Структурно эмблема состояла из трех частей: изображение (pictura), девиз или надпись (inscriptio, motto) и эпиграмматическая подпись (subscriptio). Открывает эмблему inscriptio (titulus, motto, lemma) – короткая фраза, обычно латинская, которую принято называть “надписью”, например: “Semper idem” / “Всегда тот же (всегда постоянный)”. Под ней следует рисунок – pictura (icon, imago). Еще ниже – subscriptio (declaratio, epigramma), развернутый текст, поясняющий рисунок и его связь с надписью. Изображение на эмблематическом рисунке, в соответствии с традицией, включало в себя от одного до трех предметов (три – число духовного синтеза), композиционно объединенных между собою. Это могли быть элементы флоры и фауны, орудия ремесла и науки, утварь, музыкальные инструменты, книги, ноты, символические изображения стихий и прочее.
Мир, рисуемый эмблематикой, крайне разумен и целесообразен, учитывая, что мифология в нем рассматривается как существующая “где-то там” реальность. Особенно ярко это ощущается в эмблематической анималистике: мудрый попугай, строящий свое гнездо так, что его не может достать змея; страус, высиживающий яйца “своим зрением”; рыба, благородно спасающая своих сородичей из сетей; гиена, трусливо убегающая при восходе Сириуса; журавль, перед полетом загадочно набирающий в клюв камней – то ли чтобы не выдать себя случайным криком, то ли для балласта, то ли чтобы по звуку падения определять, над сушей он пролетает или над морем. Да и растения не отстают от животных в разумности: например, подсолнечник располагает себя в пространстве так, чтобы неустанно следовать за лучами покровительствующего ему солнца (“quocunque sequor”).
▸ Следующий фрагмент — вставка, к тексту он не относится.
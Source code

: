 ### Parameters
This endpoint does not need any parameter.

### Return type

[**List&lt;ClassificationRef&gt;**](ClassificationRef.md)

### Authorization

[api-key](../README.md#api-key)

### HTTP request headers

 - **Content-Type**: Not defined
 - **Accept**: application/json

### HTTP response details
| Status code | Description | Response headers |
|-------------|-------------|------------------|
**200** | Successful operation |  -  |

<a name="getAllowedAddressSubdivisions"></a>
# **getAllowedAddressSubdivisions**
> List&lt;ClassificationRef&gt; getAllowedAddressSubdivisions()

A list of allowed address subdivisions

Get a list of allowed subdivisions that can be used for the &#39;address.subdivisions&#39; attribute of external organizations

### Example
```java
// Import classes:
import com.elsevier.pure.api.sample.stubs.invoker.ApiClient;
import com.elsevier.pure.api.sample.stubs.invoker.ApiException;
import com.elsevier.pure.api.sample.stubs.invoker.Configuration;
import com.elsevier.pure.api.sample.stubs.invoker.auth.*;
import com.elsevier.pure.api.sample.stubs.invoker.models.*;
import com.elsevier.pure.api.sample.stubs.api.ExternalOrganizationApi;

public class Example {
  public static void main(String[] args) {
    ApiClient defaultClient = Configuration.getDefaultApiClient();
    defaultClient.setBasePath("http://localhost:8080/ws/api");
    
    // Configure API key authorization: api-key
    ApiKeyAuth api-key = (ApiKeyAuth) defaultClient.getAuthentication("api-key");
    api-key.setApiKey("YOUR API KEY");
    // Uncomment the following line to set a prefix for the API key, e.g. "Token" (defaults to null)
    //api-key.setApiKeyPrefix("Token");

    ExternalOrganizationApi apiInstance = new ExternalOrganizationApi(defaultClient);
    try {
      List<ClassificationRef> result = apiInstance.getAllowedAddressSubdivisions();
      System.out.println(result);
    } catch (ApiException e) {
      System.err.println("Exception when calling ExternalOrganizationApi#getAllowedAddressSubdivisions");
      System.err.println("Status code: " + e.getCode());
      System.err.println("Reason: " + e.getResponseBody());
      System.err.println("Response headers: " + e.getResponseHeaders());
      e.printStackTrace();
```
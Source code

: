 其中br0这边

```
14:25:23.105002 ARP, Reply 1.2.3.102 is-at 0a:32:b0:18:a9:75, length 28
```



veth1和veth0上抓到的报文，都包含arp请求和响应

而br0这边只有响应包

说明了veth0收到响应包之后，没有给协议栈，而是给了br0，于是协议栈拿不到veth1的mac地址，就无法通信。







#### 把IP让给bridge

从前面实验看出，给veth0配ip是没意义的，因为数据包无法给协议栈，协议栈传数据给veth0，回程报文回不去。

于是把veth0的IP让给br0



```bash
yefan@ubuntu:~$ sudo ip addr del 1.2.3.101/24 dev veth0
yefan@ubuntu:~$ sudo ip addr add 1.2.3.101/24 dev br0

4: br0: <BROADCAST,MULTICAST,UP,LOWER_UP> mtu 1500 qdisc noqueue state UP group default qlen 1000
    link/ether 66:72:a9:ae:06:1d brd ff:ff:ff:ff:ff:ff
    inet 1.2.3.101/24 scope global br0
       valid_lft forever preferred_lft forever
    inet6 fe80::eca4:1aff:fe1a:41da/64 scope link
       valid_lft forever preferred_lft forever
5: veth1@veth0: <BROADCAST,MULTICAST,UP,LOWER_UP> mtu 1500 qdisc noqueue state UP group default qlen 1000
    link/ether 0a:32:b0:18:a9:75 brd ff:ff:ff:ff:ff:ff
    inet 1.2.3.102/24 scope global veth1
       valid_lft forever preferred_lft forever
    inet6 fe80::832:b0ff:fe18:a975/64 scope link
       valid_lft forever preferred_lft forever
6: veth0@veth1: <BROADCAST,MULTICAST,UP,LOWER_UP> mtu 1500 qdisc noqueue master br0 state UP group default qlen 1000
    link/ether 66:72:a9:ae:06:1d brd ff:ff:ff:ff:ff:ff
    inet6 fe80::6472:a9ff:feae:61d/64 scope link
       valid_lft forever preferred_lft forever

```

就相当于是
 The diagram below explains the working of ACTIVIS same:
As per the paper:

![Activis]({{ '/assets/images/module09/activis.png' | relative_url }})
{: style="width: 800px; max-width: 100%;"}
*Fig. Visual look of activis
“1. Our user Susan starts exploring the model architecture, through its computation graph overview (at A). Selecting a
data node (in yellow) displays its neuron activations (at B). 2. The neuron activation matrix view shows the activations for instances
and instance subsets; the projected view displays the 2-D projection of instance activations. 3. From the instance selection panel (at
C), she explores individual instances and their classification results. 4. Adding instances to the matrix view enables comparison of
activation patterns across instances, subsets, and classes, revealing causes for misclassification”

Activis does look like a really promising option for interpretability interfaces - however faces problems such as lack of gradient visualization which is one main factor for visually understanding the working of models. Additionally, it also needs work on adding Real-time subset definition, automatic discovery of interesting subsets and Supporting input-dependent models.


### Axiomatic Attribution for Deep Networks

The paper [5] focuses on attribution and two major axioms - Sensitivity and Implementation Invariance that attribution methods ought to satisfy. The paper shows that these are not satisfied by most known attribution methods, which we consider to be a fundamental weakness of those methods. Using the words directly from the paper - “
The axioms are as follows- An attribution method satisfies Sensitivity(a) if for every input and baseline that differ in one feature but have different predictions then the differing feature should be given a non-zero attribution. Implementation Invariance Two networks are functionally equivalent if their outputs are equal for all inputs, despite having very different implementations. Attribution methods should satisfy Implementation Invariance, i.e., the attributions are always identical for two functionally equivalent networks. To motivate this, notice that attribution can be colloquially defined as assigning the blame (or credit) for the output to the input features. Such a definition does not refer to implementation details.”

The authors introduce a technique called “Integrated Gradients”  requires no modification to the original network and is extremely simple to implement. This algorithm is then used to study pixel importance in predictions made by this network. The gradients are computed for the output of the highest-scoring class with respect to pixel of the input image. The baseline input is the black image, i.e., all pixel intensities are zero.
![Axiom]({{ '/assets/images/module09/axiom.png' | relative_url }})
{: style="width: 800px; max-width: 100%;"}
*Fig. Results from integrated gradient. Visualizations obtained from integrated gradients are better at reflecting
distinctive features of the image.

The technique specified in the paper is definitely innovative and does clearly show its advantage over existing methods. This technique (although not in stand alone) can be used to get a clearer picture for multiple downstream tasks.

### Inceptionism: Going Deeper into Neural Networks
Если рассматривать “Астролябию” Иоанна Ангела в данном ключе, становится очевидным протоэмблематический характер символики трактата, что, кстати, во многом объясняет популярность книги в искусстве Ренессанса и барокко, строившемся на символической и эмблематической основе. Образы “Astrolabium planum” были использованы в оформлении палаццо делла Раджионе в Падуе, палаццо Скифанойя в Ферраре, зала “Камбио” в Перудже; довольно хорошо просматриваются изобразительные мотивы трактата в программе Аннибале Каро для оформления палаццо Капрарола и т.д. Кроме того, с некоторой долей допущения, книгу Ангела можно назвать эмблематически структурированной – рисунок, карта градусов, рассматриваемая как надпись, и собственно подпись, все подытоживающая. Впоследствии подавляющее большинство изображений вошло в специальные эмблематические сборники, такие как “Эмблемата” Андреа Альчиати (1531), “Иконология” Чезаре Рипы (1593) и многие другие. И, наконец, самое интересное, это отражение образов “Астролябии” Ангела в живописи. Так, “две женщины, между ними собака, играющая с ними” в десятом градусе Тельца в неявном виде воплотятся в картине Тициана “Любовь земная и небесная”, где, правда, место собаки займет Амур. (Следует отметить, что эта картина в плане символики образов вообще близка трактату Ангела.) То же можно сказать и о большинстве других образов книги.
Таким образом, “Astrolabium planum” можно рассматривать как непосредственное выражение ренессансной картины мира, где соответствие человеческих поступков с судьбой, пишущейся в небесах, имеет принципиальное значение.